** Study material follows **

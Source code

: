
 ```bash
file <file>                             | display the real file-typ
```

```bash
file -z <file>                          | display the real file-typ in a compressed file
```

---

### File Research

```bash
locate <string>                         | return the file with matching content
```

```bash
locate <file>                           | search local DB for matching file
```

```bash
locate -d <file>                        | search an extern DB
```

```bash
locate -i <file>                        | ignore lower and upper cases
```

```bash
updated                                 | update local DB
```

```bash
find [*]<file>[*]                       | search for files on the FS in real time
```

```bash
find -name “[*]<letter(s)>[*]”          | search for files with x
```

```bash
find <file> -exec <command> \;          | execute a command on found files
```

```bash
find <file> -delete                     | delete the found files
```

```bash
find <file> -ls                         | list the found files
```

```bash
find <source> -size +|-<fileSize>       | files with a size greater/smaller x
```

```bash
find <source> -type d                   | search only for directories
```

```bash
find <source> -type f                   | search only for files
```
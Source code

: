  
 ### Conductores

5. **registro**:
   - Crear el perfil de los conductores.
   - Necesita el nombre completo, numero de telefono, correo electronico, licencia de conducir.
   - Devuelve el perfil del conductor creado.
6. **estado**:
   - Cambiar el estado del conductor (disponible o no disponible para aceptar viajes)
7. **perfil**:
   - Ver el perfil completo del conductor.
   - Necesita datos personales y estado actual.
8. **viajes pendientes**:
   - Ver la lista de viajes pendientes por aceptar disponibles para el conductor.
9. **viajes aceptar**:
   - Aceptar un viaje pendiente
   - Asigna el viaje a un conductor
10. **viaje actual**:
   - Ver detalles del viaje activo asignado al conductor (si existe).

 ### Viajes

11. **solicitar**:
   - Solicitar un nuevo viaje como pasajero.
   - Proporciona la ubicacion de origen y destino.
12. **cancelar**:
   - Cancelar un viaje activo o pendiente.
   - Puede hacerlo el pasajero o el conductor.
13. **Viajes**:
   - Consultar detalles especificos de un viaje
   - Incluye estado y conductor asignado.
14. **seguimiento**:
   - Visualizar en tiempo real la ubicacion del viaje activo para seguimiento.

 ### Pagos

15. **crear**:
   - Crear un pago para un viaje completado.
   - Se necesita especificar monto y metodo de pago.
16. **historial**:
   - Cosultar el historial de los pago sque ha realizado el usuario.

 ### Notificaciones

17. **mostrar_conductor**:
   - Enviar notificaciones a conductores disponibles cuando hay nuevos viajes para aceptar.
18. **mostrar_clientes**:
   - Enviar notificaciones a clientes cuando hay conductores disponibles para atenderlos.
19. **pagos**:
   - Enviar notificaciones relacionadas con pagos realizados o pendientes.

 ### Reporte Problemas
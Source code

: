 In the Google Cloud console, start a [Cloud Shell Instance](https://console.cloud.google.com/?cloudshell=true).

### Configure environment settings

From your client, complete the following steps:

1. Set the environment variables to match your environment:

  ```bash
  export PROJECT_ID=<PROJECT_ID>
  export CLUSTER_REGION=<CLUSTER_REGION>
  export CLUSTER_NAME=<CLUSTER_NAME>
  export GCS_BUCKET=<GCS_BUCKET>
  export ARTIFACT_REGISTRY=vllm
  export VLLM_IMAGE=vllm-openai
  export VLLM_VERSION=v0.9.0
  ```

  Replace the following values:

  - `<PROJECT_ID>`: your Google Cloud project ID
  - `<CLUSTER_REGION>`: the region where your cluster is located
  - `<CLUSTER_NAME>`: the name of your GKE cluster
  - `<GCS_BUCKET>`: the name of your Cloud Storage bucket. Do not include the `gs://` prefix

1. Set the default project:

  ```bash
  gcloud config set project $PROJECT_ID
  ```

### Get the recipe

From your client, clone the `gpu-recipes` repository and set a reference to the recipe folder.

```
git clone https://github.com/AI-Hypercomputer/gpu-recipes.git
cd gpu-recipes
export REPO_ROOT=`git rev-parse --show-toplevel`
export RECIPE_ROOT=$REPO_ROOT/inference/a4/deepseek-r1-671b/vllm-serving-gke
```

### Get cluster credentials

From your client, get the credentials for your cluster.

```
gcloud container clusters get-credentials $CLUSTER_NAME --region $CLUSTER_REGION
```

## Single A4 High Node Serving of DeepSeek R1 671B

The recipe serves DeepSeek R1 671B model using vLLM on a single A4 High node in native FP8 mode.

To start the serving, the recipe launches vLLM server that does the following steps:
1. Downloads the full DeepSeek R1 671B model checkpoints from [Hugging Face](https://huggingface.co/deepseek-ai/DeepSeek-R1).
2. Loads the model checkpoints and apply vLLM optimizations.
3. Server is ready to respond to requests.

** End of Study material **

Assignment:
Answer with the number alone after working out how many lines in the records contain the string "activo".

Exercise result:
3